With that old camera I took my earliest pictures…none of which survive today that I am aware of…I was fascinated with the fact that I could insert a roll of film, turn a knob until number 1 appeared, look thru the tiny view finder and push a silver lever to release the shutter, repeat that process until all the film was used up…then after a day or two at the drug store receive back all the pictures I had taken.They were black and white but full of rich tones and character…the composition of the shots left something to be desired…but, it was a beginning.

By the time I was in my early teens I had graduated to the point I was able to do my own B&W processing in a make shift photo lab I set up inside a cramped closet.  I didn’t have much money to spend so I ended up making my own enlarger out of old Quaker Oats boxes.  It actually worked better than you might think…I used a large light bulb with the guts removed and filled with water as the condenser to diffuse the light…a regular 40 watt light bulb as a light source which was connected to an old fan timer as an on/off switch (I simply counted the exposure seconds), a lens from an old bb-gun rifle scope, and a red Christmas tree light for a safety light.  It lay on its side, for construction simplicity, and projected on the wall and the negative was inserted into an easel made out of old shoebox cardboard.  Another shoebox easel was attached to the wall that would hold the print paper which was inserted after all the focusing was done…which by the way was accomplished by simply sliding a smaller oat mill box, with the lens attached on the closed end, back and forth inside a slightly larger oat mill box. If I needed a larger image I simply moved the whole contraption back a few inches. Hey, when your allowance was a dollar a week, you made do with what you could…so we learned to innovate.

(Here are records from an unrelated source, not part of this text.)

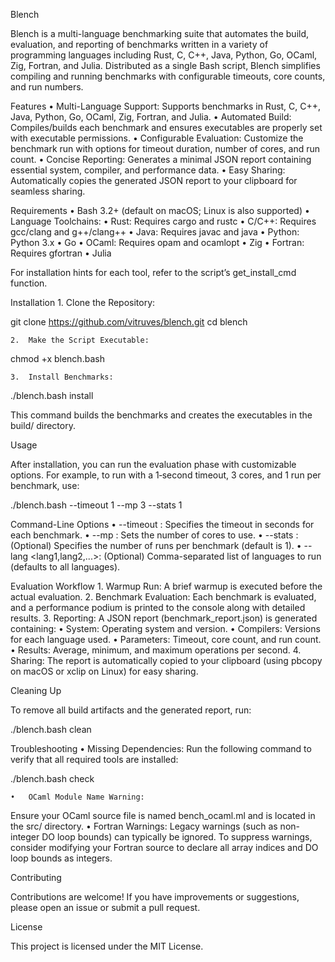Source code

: Blench

Blench is a multi-language benchmarking suite that automates the build, evaluation, and reporting of benchmarks written in a variety of programming languages including Rust, C, C++, Java, Python, Go, OCaml, Zig, Fortran, and Julia. Distributed as a single Bash script, Blench simplifies compiling and running benchmarks with configurable timeouts, core counts, and run numbers.

Features
	•	Multi-Language Support:
Supports benchmarks in Rust, C, C++, Java, Python, Go, OCaml, Zig, Fortran, and Julia.
	•	Automated Build:
Compiles/builds each benchmark and ensures executables are properly set with executable permissions.
	•	Configurable Evaluation:
Customize the benchmark run with options for timeout duration, number of cores, and run count.
	•	Concise Reporting:
Generates a minimal JSON report containing essential system, compiler, and performance data.
	•	Easy Sharing:
Automatically copies the generated JSON report to your clipboard for seamless sharing.

Requirements
	•	Bash 3.2+ (default on macOS; Linux is also supported)
	•	Language Toolchains:
	•	Rust: Requires cargo and rustc
	•	C/C++: Requires gcc/clang and g++/clang++
	•	Java: Requires javac and java
	•	Python: Python 3.x
	•	Go
	•	OCaml: Requires opam and ocamlopt
	•	Zig
	•	Fortran: Requires gfortran
	•	Julia

For installation hints for each tool, refer to the script’s get_install_cmd function.

Installation
	1.	Clone the Repository:

git clone https://github.com/vitruves/blench.git
cd blench


	2.	Make the Script Executable:

chmod +x blench.bash


	3.	Install Benchmarks:

./blench.bash install

This command builds the benchmarks and creates the executables in the build/ directory.

Usage

After installation, you can run the evaluation phase with customizable options. For example, to run with a 1‑second timeout, 3 cores, and 1 run per benchmark, use:

./blench.bash --timeout 1 --mp 3 --stats 1

Command-Line Options
	•	--timeout <sec>: Specifies the timeout in seconds for each benchmark.
	•	--mp <cores>: Sets the number of cores to use.
	•	--stats <n-runs>: (Optional) Specifies the number of runs per benchmark (default is 1).
	•	--lang <lang1,lang2,...>: (Optional) Comma-separated list of languages to run (defaults to all languages).

Evaluation Workflow
	1.	Warmup Run:
A brief warmup is executed before the actual evaluation.
	2.	Benchmark Evaluation:
Each benchmark is evaluated, and a performance podium is printed to the console along with detailed results.
	3.	Reporting:
A JSON report (benchmark_report.json) is generated containing:
	•	System: Operating system and version.
	•	Compilers: Versions for each language used.
	•	Parameters: Timeout, core count, and run count.
	•	Results: Average, minimum, and maximum operations per second.
	4.	Sharing:
The report is automatically copied to your clipboard (using pbcopy on macOS or xclip on Linux) for easy sharing.

Cleaning Up

To remove all build artifacts and the generated report, run:

./blench.bash clean

Troubleshooting
	•	Missing Dependencies:
Run the following command to verify that all required tools are installed:

./blench.bash check


	•	OCaml Module Name Warning:
Ensure your OCaml source file is named bench_ocaml.ml and is located in the src/ directory.
	•	Fortran Warnings:
Legacy warnings (such as non-integer DO loop bounds) can typically be ignored. To suppress warnings, consider modifying your Fortran source to declare all array indices and DO loop bounds as integers.

Contributing

Contributions are welcome! If you have improvements or suggestions, please open an issue or submit a pull request.

License

This project is licensed under the MIT License.
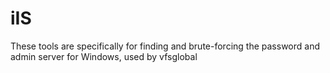 # iIS
These tools are specifically for finding and brute-forcing the password and admin server for Windows, used by vfsglobal
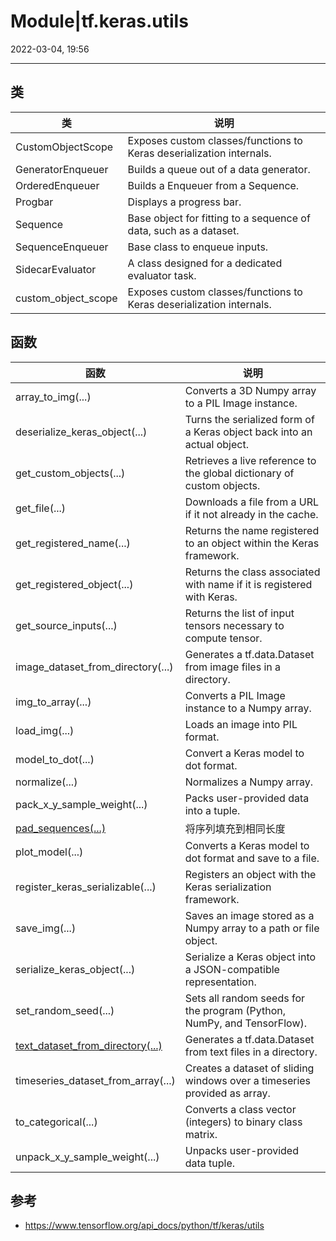 # Module|tf.keras.utils

2022-03-04, 19:56
****

## 类

|类|说明|
|---|---|
|CustomObjectScope|Exposes custom classes/functions to Keras deserialization internals.|
|GeneratorEnqueuer|Builds a queue out of a data generator.|
|OrderedEnqueuer|Builds a Enqueuer from a Sequence.|
|Progbar|Displays a progress bar.|
|Sequence|Base object for fitting to a sequence of data, such as a dataset.|
|SequenceEnqueuer|Base class to enqueue inputs.|
|SidecarEvaluator|A class designed for a dedicated evaluator task.|
|custom_object_scope|Exposes custom classes/functions to Keras deserialization internals.|

## 函数

|函数|说明|
|---|---|
|array_to_img(...)|Converts a 3D Numpy array to a PIL Image instance.|
|deserialize_keras_object(...)|Turns the serialized form of a Keras object back into an actual object.|
|get_custom_objects(...)|Retrieves a live reference to the global dictionary of custom objects.|
|get_file(...)|Downloads a file from a URL if it not already in the cache.|
|get_registered_name(...)|Returns the name registered to an object within the Keras framework.|
|get_registered_object(...)|Returns the class associated with name if it is registered with Keras.|
|get_source_inputs(...)|Returns the list of input tensors necessary to compute tensor.|
|image_dataset_from_directory(...)|Generates a tf.data.Dataset from image files in a directory.|
|img_to_array(...)|Converts a PIL Image instance to a Numpy array.|
|load_img(...)|Loads an image into PIL format.|
|model_to_dot(...)|Convert a Keras model to dot format.|
|normalize(...)|Normalizes a Numpy array.|
|pack_x_y_sample_weight(...)|Packs user-provided data into a tuple.|
|[pad_sequences(...)](pad_sequences.md)|将序列填充到相同长度|
|plot_model(...)|Converts a Keras model to dot format and save to a file.|
|register_keras_serializable(...)|Registers an object with the Keras serialization framework.|
|save_img(...)|Saves an image stored as a Numpy array to a path or file object.|
|serialize_keras_object(...)|Serialize a Keras object into a JSON-compatible representation.|
|set_random_seed(...)|Sets all random seeds for the program (Python, NumPy, and TensorFlow).|
|[text_dataset_from_directory(...)](text_dataset_from_directory.md)|Generates a tf.data.Dataset from text files in a directory.|
|timeseries_dataset_from_array(...)|Creates a dataset of sliding windows over a timeseries provided as array.|
|to_categorical(...)|Converts a class vector (integers) to binary class matrix.|
|unpack_x_y_sample_weight(...)|Unpacks user-provided data tuple.|

## 参考

- https://www.tensorflow.org/api_docs/python/tf/keras/utils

The pinnacle of those photo processing days came when I was able to attach an Estes Camroc camera to the top of a model rocket that snapped a single image at the apex of the flight…which would reach upwards to 1000 feet depending on which rocket engine was used.  I would manage to make two or three launches and then rush home to process the negatives…wow…pictures of ponds and cows from the air…even aircraft on the ground as we often would launch on one end of the local airport…with permission of course. Great fun.

Today with the advent of digital photography…man how the world has changed since then…but you know, color digital photography may be in, but Black and White is still where it’s at.  Only today it is so much easier to create great B&W images…and only slightly less fun than watching with anticipation those images appear in the chemical trays. 

I recently acquired some B&W conversion software called Silver Efex Pro by Nik Software…all I can say is I never realized how great digital B&W could be until I started using this software. I’m not trying to promote or market a software package, but what I’m attempting to do is speak about the nature of B&W and the visual impact it can have. Just think about it for a moment…who hasn’t seen the greatest movie of all time ‘Casablanca’…talk about the power of black and white…it was never more effectively used that in that movie.  Only black and white can give an image the kind of strength and graphic expression that captures all of the viewer’s senses and imagination.  It is a powerful form of photography that too many people tend to discount…myself included until lately.

Although I will continue with the color variety of images…you will begin to see more black and white on this blog as it allows one the opportunity to explore photography in its truest form of expression.